La litania bellica, simile a quelle odierne del patriarca Kirill, continua a lungo su questi toni, e «nello stato d'animo in cui si trovava Nataša, questa preghiera produsse in lei una forte impressione. Ascoltava ognuna di quelle parole sulla vittoria di Mosè su Amalech, di Gedeone su Madiam, di David su Golia, sulla distruzione di Gerusalemme, e pregava Dio con quella dolcezza, quel tenero struggimento di cui era ricolmo il suo cuore; ma non si ricordava bene che cos'avesse chiesto a Dio in quella sua preghiera. Partecipava con tutta l'anima all'invocazione di uno spirito giusto, d'un rafforzamento del cuore in virtù della fede e della speranza, invocava per tutti un affetto d'amore. Ma non poteva pregare affinché i nemici venissero spezzati sotto i piedi, quando poc'anzi aveva desiderato averne di più per poterli amare e pregare per loro. Né per altro verso poteva dubitare della giustezza della preghiera genuflessa che era stata appena recitata. Sentiva la propria anima pervasa da un devoto e tremante timore del castigo che colpisce gli uomini a causa dei loro peccati, e in particolare per i propri peccati, e pregava Dio affinché perdonasse tutti, e lei con loro; e desse a loro tutti, e anche a lei, quiete e serenità in questa vita terrena. E le parve che Dio ascoltasse la sua preghiera».

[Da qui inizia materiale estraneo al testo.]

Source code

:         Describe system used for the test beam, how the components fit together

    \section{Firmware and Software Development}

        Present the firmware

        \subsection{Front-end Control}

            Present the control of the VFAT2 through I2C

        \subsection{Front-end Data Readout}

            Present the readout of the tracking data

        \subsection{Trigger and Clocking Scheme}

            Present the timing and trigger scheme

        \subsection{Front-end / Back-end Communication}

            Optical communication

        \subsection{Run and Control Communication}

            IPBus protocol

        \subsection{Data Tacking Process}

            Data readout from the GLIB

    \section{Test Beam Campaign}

Il desiderio della misericordia nell’animo di Nataša, metafora della Russia sconvolta e divisa in sé stessa, spinse Tolstoj a elaborare un’intera teoria della non-violenza, o non-resistenza al male, per non cedere agli istinti della reciproca distruzione. Il giovane Gandhi lesse queste idee nel testo tolstoiano Il Regno di Dio è in voi, quando era in Sud Africa nel 1894. Scriverà più tardi: «A quel tempo credevo nella violenza, la lettura del libro mi guarì dallo scetticismo e fece di me un fermo seguace dell'ahimsa», la filosofia religiosa che ispirò la liberazione dell’India dal dominio britannico. Gandhi fece uno studio intenso dei libri di Tolstoj, e gli scrisse quattro volte, fra il 1909 e il 1910, definendosi «Vostro umile seguace». Forse non conviene censurare la cultura russa, anzi vale la pena di rileggerla con più attenzione, in questi giorni drammatici.